SAN FRANCISCO – Andre Iguodala’s Warriors legacy didn’t start with him winning 2015 NBA Finals MVP. It didn’t start with his first Warriors championship, nor his second, third and fourth.

It began with a hug, a tweet, putting pen to paper and forever shifting the course of a franchise.

July 4, 2016, is a date that always is connected to the Warriors’ dynasty as the day Kevin Durant announced to the world that his next chapter would be in a Golden State jersey. But don’t forget July 5, 2013. That’s the day Iguodala and the Warriors agreed to a four-year contract, two months after he and the Denver Nuggets were upset by a young, scrappy, up-and-coming Golden State squad.

Once the contract details were set in stone, Iguodala reached out to one Warrior over Twitter, now known as X.
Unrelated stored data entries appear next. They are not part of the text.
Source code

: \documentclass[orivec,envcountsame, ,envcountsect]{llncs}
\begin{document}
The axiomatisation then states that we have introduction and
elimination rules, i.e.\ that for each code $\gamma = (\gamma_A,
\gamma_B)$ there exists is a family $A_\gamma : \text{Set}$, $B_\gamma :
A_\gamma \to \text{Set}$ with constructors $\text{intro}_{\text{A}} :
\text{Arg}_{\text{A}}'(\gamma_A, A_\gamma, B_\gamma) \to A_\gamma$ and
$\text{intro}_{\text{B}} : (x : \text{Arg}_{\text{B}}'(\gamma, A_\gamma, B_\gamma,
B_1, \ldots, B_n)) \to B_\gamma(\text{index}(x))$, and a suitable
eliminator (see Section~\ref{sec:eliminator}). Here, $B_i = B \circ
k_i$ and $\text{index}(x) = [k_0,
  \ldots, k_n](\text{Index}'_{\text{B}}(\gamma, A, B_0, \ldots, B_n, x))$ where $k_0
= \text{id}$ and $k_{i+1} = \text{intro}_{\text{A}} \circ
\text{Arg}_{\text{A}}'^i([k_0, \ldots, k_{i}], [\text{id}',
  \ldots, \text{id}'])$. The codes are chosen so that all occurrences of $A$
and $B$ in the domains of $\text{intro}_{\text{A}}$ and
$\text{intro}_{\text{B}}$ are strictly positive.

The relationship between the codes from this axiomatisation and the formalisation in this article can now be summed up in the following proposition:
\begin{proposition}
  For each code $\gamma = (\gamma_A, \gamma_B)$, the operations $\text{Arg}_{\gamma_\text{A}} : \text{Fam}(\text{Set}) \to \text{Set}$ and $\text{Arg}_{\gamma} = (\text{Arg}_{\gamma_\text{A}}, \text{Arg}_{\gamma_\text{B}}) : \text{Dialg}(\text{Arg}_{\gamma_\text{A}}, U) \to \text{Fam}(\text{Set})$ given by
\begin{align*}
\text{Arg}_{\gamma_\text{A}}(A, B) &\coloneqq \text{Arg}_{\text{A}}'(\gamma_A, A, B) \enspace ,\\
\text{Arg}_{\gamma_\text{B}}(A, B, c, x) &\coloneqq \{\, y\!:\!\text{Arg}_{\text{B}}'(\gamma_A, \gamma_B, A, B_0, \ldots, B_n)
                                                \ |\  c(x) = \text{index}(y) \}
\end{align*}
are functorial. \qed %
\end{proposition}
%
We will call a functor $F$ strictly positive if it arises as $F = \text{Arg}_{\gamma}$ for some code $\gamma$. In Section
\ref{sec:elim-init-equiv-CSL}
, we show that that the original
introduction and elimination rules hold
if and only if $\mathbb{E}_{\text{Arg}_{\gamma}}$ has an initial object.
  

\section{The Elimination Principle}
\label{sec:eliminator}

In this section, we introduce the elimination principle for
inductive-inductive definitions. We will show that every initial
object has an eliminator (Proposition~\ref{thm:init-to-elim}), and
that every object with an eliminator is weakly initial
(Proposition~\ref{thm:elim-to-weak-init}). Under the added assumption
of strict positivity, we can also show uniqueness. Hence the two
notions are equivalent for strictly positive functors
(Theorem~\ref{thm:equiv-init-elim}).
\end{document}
Iguodala scored a game-high 24 points against the Warriors in Game 6 of the first round of the 2013 NBA playoffs, losing 92-88 and getting knocked out much earlier than expected. Instead of moping and walking off the court at Oracle Arena, Iguodala immediately found Curry. The two embraced for a hug that should be cemented in NBA history.

A message was sent: Iguodala saw the vision before anybody else.

“Well, I played with him in 2010,” Iguodala said Sunday during his pregame press conference hours ahead of having his No. 9 Warriors jersey retired and hung in the Chase Center rafters. “It was tough for him to just get on the court in the world championships. Just because he was small-framed, he was young and they were kind of grooming him into the potential part of it.

“We knew he was good. He could shoot it. There’s no potential in shooting, so he’s had that.”

Curry and Iguodala, three years before becoming Warriors teammates, were on Team USA together in the 2010 FIBA World Championship. Though they won gold, Curry averaged only 10.6 minutes and 4.6 points per game. Even as someone low on the totem pole, Curry had a player to look up to in Iguodala during their first time together on the same side.

He witnessed what it took to win after a rookie season in which the Warriors won 26 games. What it meant to build a culture. What it meant to set a standard. What it meant to be a leader. Iguodala gave Curry the blueprint ahead of them both wearing Warriors colors.

In that 2013 first-round series, Iguodala saw a new side of Curry. A side nobody had seen yet. A side that now is celebrated globally. Curry’s no-look 3-pointer was birthed prior to anybody understanding what had just happened.

“Jordan Hamilton, my guy,” Iguodala remembered. “It was a timeout and I came back to the bench and he’s still going crazy. He’s like, ‘Yo, did you see what happened?’ What do you mean, I was in the game. Steph took a shot at the bench and that was the first time he looked away.

“He looked at the bench and told them to shut up. The ball was still in midair. If you go back and look at that moment, their reaction – JaVale McGee was there, Jordan Hamilton and a few other guys were looking at each other. They’ve never seen that. But I think it was more than just him as a basketball player.”

Steve Kerr wasn’t Warriors coach when Iguodala hopped aboard Golden State’s train to four titles. That role still belonged to Marc Jackson. Kerr did watch the entirety of the Warriors-Nuggets series and read Iguodala’s comments about why he wanted the Bay Area to be his next destination.

From afar, Kerr knew what a special player the Warriors were adding.

“That was a coup,” Kerr said Sunday. “The Warriors weren’t exactly getting a lot of free agents. To sign Andre was obviously one of the key moves to this whole thing.”

Former Warriors general manager Bob Myers, Kerr and Curry all spoke during Iguodala’s jersey retirement ceremony after the team’s win against the Dallas Mavericks. Just before the two-minute mark of his five-minute speech, Curry went back to 2013, saying “You were the first one to choose us, and that meant the world to a team that was trying to figure it out.”

After the ceremony, Curry emphasized how much that moment meant to him and the Warriors as a whole.

“It unlocked a confidence,” Curry said. “When you have a star that was the face of a franchise in Philly, helped a really powerful Denver team and then he had a choice to make at a really important part of his career: Where do I want to play for the next four years and where can I win? Where can I fit into a group that is coming into their own identity? And that was us.

“I remember the moment we beat them in the playoffs in 2013. We had had a history of playing together with that Team USA team. That was the first time I noticed, or was aware, like, guys see what we’re capable of and a guy like Andre, who’s one of the smartest guys in any room he walks into, and when he came with that energy of, ‘I love what you’re doing, I love how y’all do it,’ to get him in free agency that just unlocked so much confidence for us that we’re on the right path.

“The rest is history.”

Curry, Klay Thompson, Draymond Green and Co. poured the cement. Iguodala laid down the first brick. At 29 years old, in his prime and only one season removed from his lone NBA All-Star Game, a path was paved by a proven two-way star from the outside who wanted inside the building.

Andre Iguodala is a visionary. The best prediction he conjured within his personal crystal ball wasn’t what the Warriors were, but what they would become. Without his arrival in 2013, the Warriors’ dynasty would be nothing more than a silly dream.

Dreamers become doers behind enough belief. The Warriors needed someone to believe, and nobody was more perfect for the job than Iguodala.